Tim Huffaker 2017Several years ago I was talking to my good friend Bill, who was an emergency room physician.  

The discussion was centered on whether the practice of medicine was a science or an art. Bill explained that in the world of medicine, there were many treatments and procedures that were pure science.  In other words, they had total knowledge and understanding as to the workings and results of a particular medical procedure. He continued saying there were nearly as many medical treatments, which were used regularly to treat or cure a patient, that were without a clear knowledge as to why they worked.  He indicated in those instances he would consider medicine an “art”. He summarized by saying the practice of medicine was both a science and an art based on the level of understanding of the science behind the procedure.

In many ways, selling is both a science and an art.  As salespeople deal with their prospects and customers, they regularly apply principles in which they understand exactly why they will achieve a particular result.  There are other skills, however, which will achieve a certain result with some prospects but not with others and we don’t really know why. There is definitely an “art” to selling.  Salespeople who are top performers have discovered this, and practice the art of their trade. The key is to apply those principles and skills consistently, whether they are based on the sure knowledge of principles, or the proven application of skills.  Salespeople need to be scholars of their trade and know what to do in every situation to achieve the desired result. Effective selling begins with understanding and concludes with appropriate application.

Years ago, when I was working in the steel industry, I heard stories of rolling mill operators who carried a “little black book” in their hip pocket which gave specific details as to the rolling of specific shapes of steel through the rolling mill.  That seemed strange to me at first.
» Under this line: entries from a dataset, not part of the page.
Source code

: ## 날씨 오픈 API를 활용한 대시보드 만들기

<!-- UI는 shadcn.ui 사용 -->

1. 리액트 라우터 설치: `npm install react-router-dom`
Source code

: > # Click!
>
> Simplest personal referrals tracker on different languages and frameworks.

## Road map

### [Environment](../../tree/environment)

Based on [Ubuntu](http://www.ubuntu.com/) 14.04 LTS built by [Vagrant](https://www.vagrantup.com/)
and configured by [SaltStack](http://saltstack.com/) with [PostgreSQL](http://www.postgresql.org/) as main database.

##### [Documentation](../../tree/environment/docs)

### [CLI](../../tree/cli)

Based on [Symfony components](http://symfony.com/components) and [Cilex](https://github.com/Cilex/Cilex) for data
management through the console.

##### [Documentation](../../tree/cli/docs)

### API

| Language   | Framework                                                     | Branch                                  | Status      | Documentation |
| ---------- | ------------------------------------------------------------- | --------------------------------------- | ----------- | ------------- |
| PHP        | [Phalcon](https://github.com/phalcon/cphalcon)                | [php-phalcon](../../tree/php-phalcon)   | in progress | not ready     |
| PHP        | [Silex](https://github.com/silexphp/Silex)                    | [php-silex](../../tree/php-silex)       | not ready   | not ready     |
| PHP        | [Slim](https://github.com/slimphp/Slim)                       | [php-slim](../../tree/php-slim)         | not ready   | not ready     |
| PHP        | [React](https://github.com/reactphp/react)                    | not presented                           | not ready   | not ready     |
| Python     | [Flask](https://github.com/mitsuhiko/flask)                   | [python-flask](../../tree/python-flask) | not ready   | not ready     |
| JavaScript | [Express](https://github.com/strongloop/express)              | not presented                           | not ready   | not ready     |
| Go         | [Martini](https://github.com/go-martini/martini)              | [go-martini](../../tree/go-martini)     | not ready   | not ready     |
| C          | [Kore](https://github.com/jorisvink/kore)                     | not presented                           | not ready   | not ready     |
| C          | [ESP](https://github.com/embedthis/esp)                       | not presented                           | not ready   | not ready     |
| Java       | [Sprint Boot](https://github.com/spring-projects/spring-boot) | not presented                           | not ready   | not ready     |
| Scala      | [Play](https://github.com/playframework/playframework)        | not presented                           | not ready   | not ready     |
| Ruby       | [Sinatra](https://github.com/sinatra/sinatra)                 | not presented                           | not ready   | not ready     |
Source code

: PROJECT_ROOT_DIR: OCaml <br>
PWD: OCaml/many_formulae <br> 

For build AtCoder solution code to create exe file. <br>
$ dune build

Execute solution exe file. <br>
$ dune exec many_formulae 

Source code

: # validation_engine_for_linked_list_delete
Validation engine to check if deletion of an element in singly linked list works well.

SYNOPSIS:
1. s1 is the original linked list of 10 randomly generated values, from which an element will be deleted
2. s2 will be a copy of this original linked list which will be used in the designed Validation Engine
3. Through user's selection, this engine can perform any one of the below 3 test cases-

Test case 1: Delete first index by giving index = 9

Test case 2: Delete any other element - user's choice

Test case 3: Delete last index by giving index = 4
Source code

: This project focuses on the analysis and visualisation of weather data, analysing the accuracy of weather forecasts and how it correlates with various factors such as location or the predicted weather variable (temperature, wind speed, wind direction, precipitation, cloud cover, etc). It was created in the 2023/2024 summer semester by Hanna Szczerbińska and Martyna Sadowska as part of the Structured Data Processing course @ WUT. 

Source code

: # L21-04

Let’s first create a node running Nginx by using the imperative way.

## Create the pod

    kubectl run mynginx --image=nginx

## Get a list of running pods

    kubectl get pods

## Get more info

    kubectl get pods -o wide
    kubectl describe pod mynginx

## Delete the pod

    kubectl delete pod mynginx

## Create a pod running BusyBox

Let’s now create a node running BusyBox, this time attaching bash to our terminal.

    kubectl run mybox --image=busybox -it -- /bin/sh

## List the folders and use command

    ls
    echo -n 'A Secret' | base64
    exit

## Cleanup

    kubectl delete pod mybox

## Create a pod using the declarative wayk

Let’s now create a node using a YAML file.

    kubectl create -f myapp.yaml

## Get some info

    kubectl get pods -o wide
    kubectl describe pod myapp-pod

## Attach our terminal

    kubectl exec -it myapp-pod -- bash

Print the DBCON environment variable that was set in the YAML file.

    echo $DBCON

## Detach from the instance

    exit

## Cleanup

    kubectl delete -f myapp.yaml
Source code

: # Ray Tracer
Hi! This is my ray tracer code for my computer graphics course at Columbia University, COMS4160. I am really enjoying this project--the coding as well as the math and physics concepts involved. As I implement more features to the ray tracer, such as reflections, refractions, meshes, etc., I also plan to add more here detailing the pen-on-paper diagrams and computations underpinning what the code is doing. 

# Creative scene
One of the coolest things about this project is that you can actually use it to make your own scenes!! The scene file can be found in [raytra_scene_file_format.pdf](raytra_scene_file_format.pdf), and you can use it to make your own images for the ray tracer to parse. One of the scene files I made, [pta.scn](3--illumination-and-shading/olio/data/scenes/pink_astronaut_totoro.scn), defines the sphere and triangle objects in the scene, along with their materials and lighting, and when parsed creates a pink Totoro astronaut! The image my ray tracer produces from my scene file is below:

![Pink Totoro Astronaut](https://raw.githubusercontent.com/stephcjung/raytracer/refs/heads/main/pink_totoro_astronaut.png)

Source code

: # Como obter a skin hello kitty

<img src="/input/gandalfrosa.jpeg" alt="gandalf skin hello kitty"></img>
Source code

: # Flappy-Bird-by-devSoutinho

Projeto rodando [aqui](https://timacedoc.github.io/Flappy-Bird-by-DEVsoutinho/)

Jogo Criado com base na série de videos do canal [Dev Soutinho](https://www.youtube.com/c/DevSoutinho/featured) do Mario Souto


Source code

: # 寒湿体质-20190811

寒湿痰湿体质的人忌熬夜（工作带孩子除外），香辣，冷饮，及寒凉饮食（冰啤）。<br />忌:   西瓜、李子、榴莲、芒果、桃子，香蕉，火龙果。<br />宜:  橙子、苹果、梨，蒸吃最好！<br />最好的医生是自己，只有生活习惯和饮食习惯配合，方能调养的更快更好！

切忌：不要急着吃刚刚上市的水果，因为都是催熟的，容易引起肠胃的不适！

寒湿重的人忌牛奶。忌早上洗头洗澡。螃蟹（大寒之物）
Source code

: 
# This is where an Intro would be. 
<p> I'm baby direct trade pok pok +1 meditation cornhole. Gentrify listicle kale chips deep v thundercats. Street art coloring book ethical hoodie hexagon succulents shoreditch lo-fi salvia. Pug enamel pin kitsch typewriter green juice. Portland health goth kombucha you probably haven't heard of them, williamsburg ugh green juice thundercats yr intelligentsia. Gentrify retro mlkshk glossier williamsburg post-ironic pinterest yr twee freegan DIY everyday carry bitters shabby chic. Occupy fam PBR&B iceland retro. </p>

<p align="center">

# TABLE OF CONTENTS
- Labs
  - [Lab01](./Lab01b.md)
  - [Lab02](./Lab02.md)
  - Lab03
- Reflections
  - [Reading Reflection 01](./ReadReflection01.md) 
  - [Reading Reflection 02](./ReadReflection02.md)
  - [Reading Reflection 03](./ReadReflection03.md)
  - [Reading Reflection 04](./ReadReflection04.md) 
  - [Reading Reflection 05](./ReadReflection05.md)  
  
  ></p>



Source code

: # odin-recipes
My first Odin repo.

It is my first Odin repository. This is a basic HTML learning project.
I thought all they needed to do was set the controls on the mill and they would get the desired result when the steel passed through the mill. Not so. Indeed, there was a science to rolling steel, but it was also an art and the secret to the art was contained in the little black book.  The knowledge contained in that book was so valuable that the widow of the rolling mill superintendent could sell the book at her husband’s passing for a large sum of money. A lifetime of knowledge and skills were recorded in that black book enabling the bearer to achieve results that others were unable to duplicate.

Every salesperson should have their own “little black book”, whether it is written on paper or on the pages of their mind, recording the principles and skills required to achieve certain results.  Don’t wing it. Don’t fly by the seat of your pants. Don’t just do something hoping it will work. Learn the science of selling and then apply to that knowledge, the skills you have acquired which will achieve the desired results.  Just as the world of medicine embraces both science and art to cure the sick, or the steel mill operator who fine tunes the shaping of steel through the knowledge found in his little black book, successful salespeople apply all the principles and skills of selling to become the best in their field.  It is through the consistent application of both science and art that you will become the very best.